Problem to solve =>
Restate all of the following data exactly, keeping any images out of the copy.

Collected data

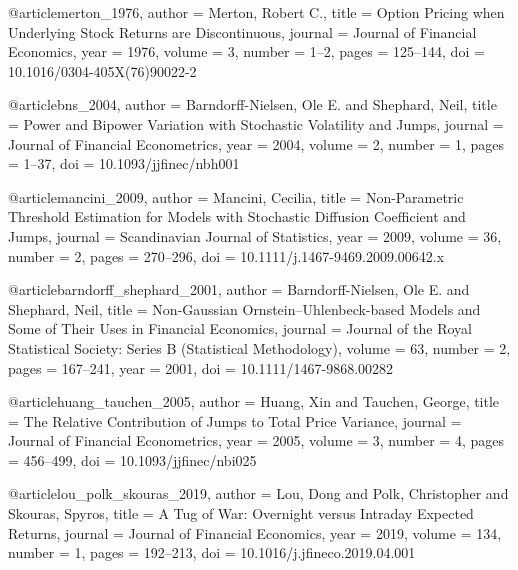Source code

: @article{merton_1976,
  author  = {Merton, Robert C.},
  title   = {Option Pricing when Underlying Stock Returns are Discontinuous},
  journal = {Journal of Financial Economics},
  year    = {1976}, volume = {3}, number = {1--2}, pages = {125--144},
  doi     = {10.1016/0304-405X(76)90022-2}
}


@article{bns_2004,
  author  = {Barndorff-Nielsen, Ole E. and Shephard, Neil},
  title   = {Power and Bipower Variation with Stochastic Volatility and Jumps},
  journal = {Journal of Financial Econometrics},
  year    = {2004}, volume = {2}, number = {1}, pages = {1--37},
  doi     = {10.1093/jjfinec/nbh001}
}


@article{mancini_2009,
  author  = {Mancini, Cecilia},
  title   = {Non-Parametric Threshold Estimation for Models with Stochastic Diffusion Coefficient and Jumps},
  journal = {Scandinavian Journal of Statistics},
  year    = {2009}, volume = {36}, number = {2}, pages = {270--296},
  doi     = {10.1111/j.1467-9469.2009.00642.x}
}

@article{barndorff_shephard_2001,
  author  = {Barndorff-Nielsen, Ole E. and Shephard, Neil},
  title   = {Non-{G}aussian {O}rnstein--{U}hlenbeck-based Models and Some of Their Uses in Financial Economics},
  journal = {Journal of the Royal Statistical Society: Series B (Statistical Methodology)},
  volume  = {63}, number = {2}, pages = {167--241}, year = {2001},
  doi     = {10.1111/1467-9868.00282}
}


@article{huang_tauchen_2005,
  author  = {Huang, Xin and Tauchen, George},
  title   = {The Relative Contribution of Jumps to Total Price Variance},
  journal = {Journal of Financial Econometrics},
  year    = {2005}, volume = {3}, number = {4}, pages = {456--499},
  doi     = {10.1093/jjfinec/nbi025}
}


@article{lou_polk_skouras_2019,
  author  = {Lou, Dong and Polk, Christopher and Skouras, Spyros},
  title   = {A Tug of War: Overnight versus Intraday Expected Returns},
  journal = {Journal of Financial Economics},
  year    = {2019}, volume = {134}, number = {1}, pages = {192--213},
  doi     = {10.1016/j.jfineco.2019.04.001}
}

Answer to this exercise =>
Source code

: @article{merton_1976,
  author  = {Merton, Robert C.},
  title   = {Option Pricing when Underlying Stock Returns are Discontinuous},
  journal = {Journal of Financial Economics},
  year    = {1976}, volume = {3}, number = {1--2}, pages = {125--144},
  doi     = {10.1016/0304-405X(76)90022-2}
}


@article{bns_2004,
  author  = {Barndorff-Nielsen, Ole E. and Shephard, Neil},
  title   = {Power and Bipower Variation with Stochastic Volatility and Jumps},
  journal = {Journal of Financial Econometrics},
  year    = {2004}, volume = {2}, number = {1}, pages = {1--37},
  doi     = {10.1093/jjfinec/nbh001}
}


@article{mancini_2009,
  author  = {Mancini, Cecilia},
  title   = {Non-Parametric Threshold Estimation for Models with Stochastic Diffusion Coefficient and Jumps},
  journal = {Scandinavian Journal of Statistics},
  year    = {2009}, volume = {36}, number = {2}, pages = {270--296},
  doi     = {10.1111/j.1467-9469.2009.00642.x}
}

@article{barndorff_shephard_2001,
  author  = {Barndorff-Nielsen, Ole E. and Shephard, Neil},
  title   = {Non-{G}aussian {O}rnstein--{U}hlenbeck-based Models and Some of Their Uses in Financial Economics},
  journal = {Journal of the Royal Statistical Society: Series B (Statistical Methodology)},
  volume  = {63}, number = {2}, pages = {167--241}, year = {2001},
  doi     = {10.1111/1467-9868.00282}
}


@article{huang_tauchen_2005,
  author  = {Huang, Xin and Tauchen, George},
  title   = {The Relative Contribution of Jumps to Total Price Variance},
  journal = {Journal of Financial Econometrics},
  year    = {2005}, volume = {3}, number = {4}, pages = {456--499},
  doi     = {10.1093/jjfinec/nbi025}
}


@article{lou_polk_skouras_2019,
  author  = {Lou, Dong and Polk, Christopher and Skouras, Spyros},
  title   = {A Tug of War: Overnight versus Intraday Expected Returns},
  journal = {Journal of Financial Economics},
  year    = {2019}, volume = {134}, number = {1}, pages = {192--213},
  doi     = {10.1016/j.jfineco.2019.04.001}
}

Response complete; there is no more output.